Senior most Political Affairs official here

by Shamindra Ferdinando : The Island

Foreign Minister Rohitha Bogollagama yesterday said B. Lynn Pascoe, United Nations Under Secretary General for Political Affairs, would visit the Vavuniya welfare centres for the internally displaced persons this week.

Speaking to The Island Bogollagama said President Mahinda Rajapaksa had telephoned UN Secretary General Ban Ki-moon on Monday regarding the impending visit. Subsequently, the Minister had contacted Pascoe, who held the post of US Ambassador in Indonesia before accepting the top UN posting on the invitation of Moon, in March 2007.

Bogollagama said Sri Lanka had nothing to hide and welcomed Pascoe’s visit to the northern Vavuniya region. He said it was part of regular consultations with the UN on what he called the post-LTTE era though some had sought to interpret the visit differently. He said critics could not have been blind to Sri Lanka’s untiring efforts to resettle the displaced as quickly as possible though the process was slow due to the presence of anti-personnel and other types of mines both east and west of the A9.

Moon visited Vavuniya a few days after the LTTE had collapsed with the killing of its leader Velupillai Prabhakaran on the banks of the Nanthikadal lagoon on May 19, 2009.The Foreign Minister said since the UN chief’s visit last May, the situation at welfare centres had significantly improved with the assistance provided by the international community. He highlighted the food assistance provided by the World Food Programme as a critical element in the overall support given by the UN.

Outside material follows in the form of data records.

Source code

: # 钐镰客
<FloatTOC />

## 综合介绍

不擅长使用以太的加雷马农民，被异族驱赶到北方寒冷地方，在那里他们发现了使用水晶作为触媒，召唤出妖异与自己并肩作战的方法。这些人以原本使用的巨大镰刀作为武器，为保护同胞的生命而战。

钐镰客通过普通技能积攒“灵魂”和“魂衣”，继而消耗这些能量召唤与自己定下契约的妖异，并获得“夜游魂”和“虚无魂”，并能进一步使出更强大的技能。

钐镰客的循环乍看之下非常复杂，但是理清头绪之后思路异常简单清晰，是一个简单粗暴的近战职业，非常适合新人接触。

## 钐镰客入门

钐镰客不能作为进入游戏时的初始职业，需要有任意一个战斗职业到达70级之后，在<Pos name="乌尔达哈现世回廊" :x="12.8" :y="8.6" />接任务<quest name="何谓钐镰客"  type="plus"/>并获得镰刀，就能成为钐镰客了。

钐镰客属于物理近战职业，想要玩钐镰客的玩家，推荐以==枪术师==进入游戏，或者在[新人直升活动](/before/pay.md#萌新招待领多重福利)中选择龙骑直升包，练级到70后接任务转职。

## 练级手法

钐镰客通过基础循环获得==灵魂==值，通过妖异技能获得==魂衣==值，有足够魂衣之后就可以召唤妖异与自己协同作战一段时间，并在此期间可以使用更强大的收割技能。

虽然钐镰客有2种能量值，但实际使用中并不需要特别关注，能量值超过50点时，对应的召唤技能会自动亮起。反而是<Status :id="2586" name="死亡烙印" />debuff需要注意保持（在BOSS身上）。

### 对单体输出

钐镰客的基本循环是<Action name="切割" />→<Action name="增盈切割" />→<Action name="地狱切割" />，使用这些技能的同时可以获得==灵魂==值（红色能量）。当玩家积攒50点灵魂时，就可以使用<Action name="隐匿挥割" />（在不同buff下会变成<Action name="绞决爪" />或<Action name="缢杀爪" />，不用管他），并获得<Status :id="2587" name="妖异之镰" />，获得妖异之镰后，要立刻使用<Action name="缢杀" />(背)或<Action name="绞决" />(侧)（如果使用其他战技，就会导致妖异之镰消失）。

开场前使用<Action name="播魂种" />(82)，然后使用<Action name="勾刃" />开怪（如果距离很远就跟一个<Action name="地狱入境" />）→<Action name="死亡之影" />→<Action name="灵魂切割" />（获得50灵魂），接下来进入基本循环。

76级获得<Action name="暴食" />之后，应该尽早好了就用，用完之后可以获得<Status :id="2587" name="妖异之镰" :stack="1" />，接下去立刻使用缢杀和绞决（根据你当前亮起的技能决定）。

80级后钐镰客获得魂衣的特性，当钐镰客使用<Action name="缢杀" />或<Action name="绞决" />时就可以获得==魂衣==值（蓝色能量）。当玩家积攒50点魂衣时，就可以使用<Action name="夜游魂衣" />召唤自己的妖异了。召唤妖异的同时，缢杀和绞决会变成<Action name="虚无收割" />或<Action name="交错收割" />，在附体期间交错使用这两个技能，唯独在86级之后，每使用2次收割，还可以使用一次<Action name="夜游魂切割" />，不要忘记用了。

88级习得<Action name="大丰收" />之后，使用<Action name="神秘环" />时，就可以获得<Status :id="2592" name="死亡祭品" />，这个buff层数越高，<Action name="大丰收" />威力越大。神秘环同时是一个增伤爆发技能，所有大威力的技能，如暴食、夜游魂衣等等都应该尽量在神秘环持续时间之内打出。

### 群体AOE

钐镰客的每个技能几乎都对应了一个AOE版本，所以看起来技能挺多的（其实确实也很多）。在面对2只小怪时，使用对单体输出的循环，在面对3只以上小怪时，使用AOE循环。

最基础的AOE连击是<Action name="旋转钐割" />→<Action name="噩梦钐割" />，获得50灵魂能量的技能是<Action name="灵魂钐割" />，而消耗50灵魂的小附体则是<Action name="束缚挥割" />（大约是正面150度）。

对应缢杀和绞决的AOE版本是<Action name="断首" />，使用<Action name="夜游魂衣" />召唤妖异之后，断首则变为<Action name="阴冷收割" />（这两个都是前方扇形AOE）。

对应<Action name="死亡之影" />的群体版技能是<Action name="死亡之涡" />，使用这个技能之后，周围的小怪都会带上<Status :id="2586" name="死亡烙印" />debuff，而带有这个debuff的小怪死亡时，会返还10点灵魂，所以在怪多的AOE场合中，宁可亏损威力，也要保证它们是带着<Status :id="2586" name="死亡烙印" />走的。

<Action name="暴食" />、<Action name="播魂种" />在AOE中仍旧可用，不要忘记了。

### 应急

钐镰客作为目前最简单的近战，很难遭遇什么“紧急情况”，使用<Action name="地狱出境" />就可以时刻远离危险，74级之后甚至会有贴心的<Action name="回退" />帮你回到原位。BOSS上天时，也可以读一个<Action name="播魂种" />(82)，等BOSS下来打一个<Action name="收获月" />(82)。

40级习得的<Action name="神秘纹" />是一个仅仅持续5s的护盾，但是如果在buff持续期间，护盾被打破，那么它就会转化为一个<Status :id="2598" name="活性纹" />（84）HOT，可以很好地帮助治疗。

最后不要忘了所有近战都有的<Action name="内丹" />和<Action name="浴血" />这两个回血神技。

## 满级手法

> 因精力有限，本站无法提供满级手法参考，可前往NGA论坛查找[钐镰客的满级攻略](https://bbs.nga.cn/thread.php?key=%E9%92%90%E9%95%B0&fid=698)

Diplomatic sources said that Pascoe would also take up Sri Lanka’s decision to expel UNICEF spokesperson James Elder for being overtly critical of the Sri Lankan government, particularly with regard to running of welfare camps.

Northern Province Governor Major General (ret.) G. A. Chandrasiri told The Island yesterday that the number of the displaced accommodated at welfare centres had been reduced to 247, 804 by September 3, 2009. There had been 288,938 as at May 22, 2009 (at the time of the UN Secretary General’s visit), he said.

Chandrasiri, who was in Jaffna to review humanitarian work, said that they were in the process of releasing 9,920 men, women and children from Vavuniya welfare camps. “We should be able to complete their release within the next few days, perhaps within a week,” he said.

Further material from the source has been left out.